Given the number of children who die of terminal illness each year, as well as the many children living with life-limiting conditions (in 2003, the IOM identified 400,000 such children [5]), why are so few of them receiving the benefits of palliative care? In this issue of Virtual Mentor, I hope to explore some of the possible answers, including—but not limited to—the widespread misunderstanding of applicable laws and standards of care; physicians’ own difficulty accepting death as a natural phase of life, rather than a medical failure; lack of awareness of a child’s potential capacity to anticipate his or her own death; the misbelief that shielding a family from the medical and prognostic realities is helpful; and the lack of appropriate education and research, which leaves many physicians feeling inadequate and incapable of having frank discussions with families regarding impending death. These factors, which, in my opinion, have led to the dearth of pediatric end-of-life care, will be examined through identification of the inherent, omnipresent ethical dilemmas of the field. It is my firm belief that only through open dialogue about these ethical challenges will pediatric palliative care become mainstream in medicine.

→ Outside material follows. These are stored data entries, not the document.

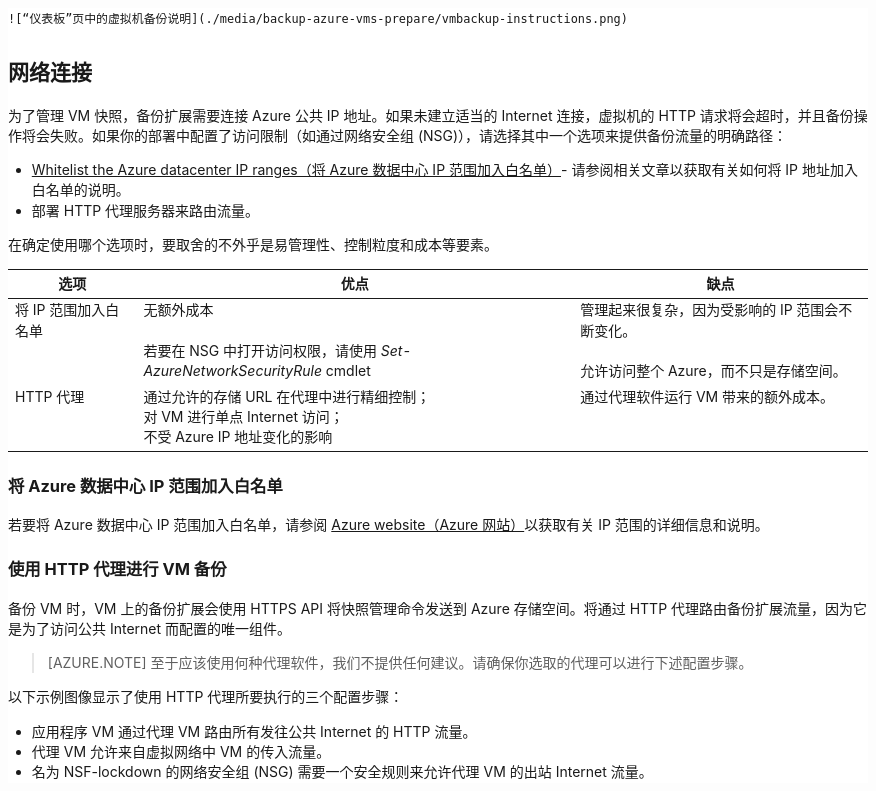     ![“仪表板”页中的虚拟机备份说明](./media/backup-azure-vms-prepare/vmbackup-instructions.png)


## 网络连接

为了管理 VM 快照，备份扩展需要连接 Azure 公共 IP 地址。如果未建立适当的 Internet 连接，虚拟机的 HTTP 请求将会超时，并且备份操作将会失败。如果你的部署中配置了访问限制（如通过网络安全组 (NSG)），请选择其中一个选项来提供备份流量的明确路径：

- [Whitelist the Azure datacenter IP ranges（将 Azure 数据中心 IP 范围加入白名单）](http://www.microsoft.com/zh-cn/download/details.aspx?id=41653)- 请参阅相关文章以获取有关如何将 IP 地址加入白名单的说明。
- 部署 HTTP 代理服务器来路由流量。

在确定使用哪个选项时，要取舍的不外乎是易管理性、控制粒度和成本等要素。

|选项|优点|缺点|
|------|----------|-------------|
|将 IP 范围加入白名单| 无额外成本<br><br>若要在 NSG 中打开访问权限，请使用 <i>Set-AzureNetworkSecurityRule</i> cmdlet | 管理起来很复杂，因为受影响的 IP 范围会不断变化。<br><br>允许访问整个 Azure，而不只是存储空间。|
|HTTP 代理| 通过允许的存储 URL 在代理中进行精细控制；<br>对 VM 进行单点 Internet 访问；<br>不受 Azure IP 地址变化的影响| 通过代理软件运行 VM 带来的额外成本。|

### 将 Azure 数据中心 IP 范围加入白名单

若要将 Azure 数据中心 IP 范围加入白名单，请参阅 [Azure website（Azure 网站）](http://www.microsoft.com/zh-cn/download/details.aspx?id=41653)以获取有关 IP 范围的详细信息和说明。

### 使用 HTTP 代理进行 VM 备份
备份 VM 时，VM 上的备份扩展会使用 HTTPS API 将快照管理命令发送到 Azure 存储空间。将通过 HTTP 代理路由备份扩展流量，因为它是为了访问公共 Internet 而配置的唯一组件。

>[AZURE.NOTE] 至于应该使用何种代理软件，我们不提供任何建议。请确保你选取的代理可以进行下述配置步骤。

以下示例图像显示了使用 HTTP 代理所要执行的三个配置步骤：

- 应用程序 VM 通过代理 VM 路由所有发往公共 Internet 的 HTTP 流量。
- 代理 VM 允许来自虚拟网络中 VM 的传入流量。
- 名为 NSF-lockdown 的网络安全组 (NSG) 需要一个安全规则来允许代理 VM 的出站 Internet 流量。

  1. National Consensus Project for Quality Palliative Care. Clinical practice guidelines for quality palliative care 2004. Accessed January 27, 2007.

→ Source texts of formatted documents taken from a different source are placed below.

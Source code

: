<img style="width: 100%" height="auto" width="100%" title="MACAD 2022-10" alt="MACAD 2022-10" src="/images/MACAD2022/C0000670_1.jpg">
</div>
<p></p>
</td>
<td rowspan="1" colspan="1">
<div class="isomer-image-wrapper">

  2. Carter BS, Howstein M, Gilmer MJ, et al. Circumstances surrounding the deaths of hospitalized children; opportunities for pediatric palliative care. Pediatrics. 2004;114(3):e361-e366.
  3. Wolfe J, Grier HE, Klar N, et al. Symptoms and suffering at the end of life in children with cancer. N Eng J Med. 2000;342(5):326-333.
  4. Carroll J, Torkildson C, Winsness J. Issues Related to Providing Quality Pediatric Palliative Care in the Community. Pediatr Clin N Am. 2007;54(5):813-827.
  5. Field MJ, Behrman RE, eds. When Children Die: Improving Palliative and End-of-Life Care for Children and Their Families. Washington, DC: National Academies Press; 2003.

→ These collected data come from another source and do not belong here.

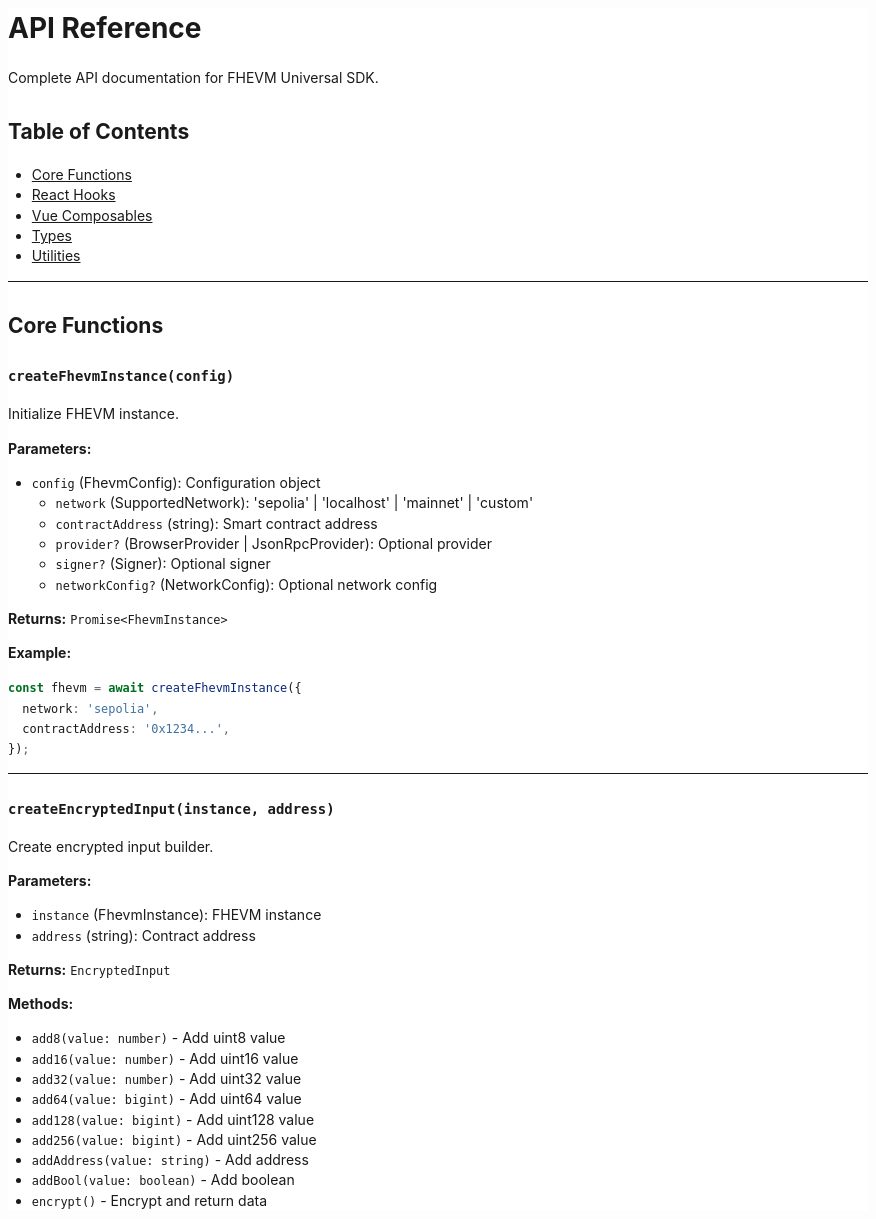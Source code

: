 # API Reference

Complete API documentation for FHEVM Universal SDK.

## Table of Contents

- [Core Functions](#core-functions)
- [React Hooks](#react-hooks)
- [Vue Composables](#vue-composables)
- [Types](#types)
- [Utilities](#utilities)

---

## Core Functions

### `createFhevmInstance(config)`

Initialize FHEVM instance.

**Parameters:**
- `config` (FhevmConfig): Configuration object
  - `network` (SupportedNetwork): 'sepolia' | 'localhost' | 'mainnet' | 'custom'
  - `contractAddress` (string): Smart contract address
  - `provider?` (BrowserProvider | JsonRpcProvider): Optional provider
  - `signer?` (Signer): Optional signer
  - `networkConfig?` (NetworkConfig): Optional network config

**Returns:** `Promise<FhevmInstance>`

**Example:**
```typescript
const fhevm = await createFhevmInstance({
  network: 'sepolia',
  contractAddress: '0x1234...',
});
```

---

### `createEncryptedInput(instance, address)`

Create encrypted input builder.

**Parameters:**
- `instance` (FhevmInstance): FHEVM instance
- `address` (string): Contract address

**Returns:** `EncryptedInput`

**Methods:**
- `add8(value: number)` - Add uint8 value
- `add16(value: number)` - Add uint16 value
- `add32(value: number)` - Add uint32 value
- `add64(value: bigint)` - Add uint64 value
- `add128(value: bigint)` - Add uint128 value
- `add256(value: bigint)` - Add uint256 value
- `addAddress(value: string)` - Add address
- `addBool(value: boolean)` - Add boolean
- `encrypt()` - Encrypt and return data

  6. World Health Organization. WHO definition of palliative care. Accessed May 30, 2010.


Virtual Mentor. 2010;12(7):519-521.




This edition is dedicated to Noah's Children's patients, families and staff, who are among some of the pioneers in pediatric palliative care, trailblazing the art of healing the dying. I am honored that you allowed me to join you on this uncharted and difficult journey to find meaning in this arduous path. In addition, many thanks to all of the experts in pediatric palliative care for your support and sharing and for guiding this journal to fruition.

The viewpoints expressed in this article are those of the author(s) and do not necessarily reflect the views and policies of the AMA.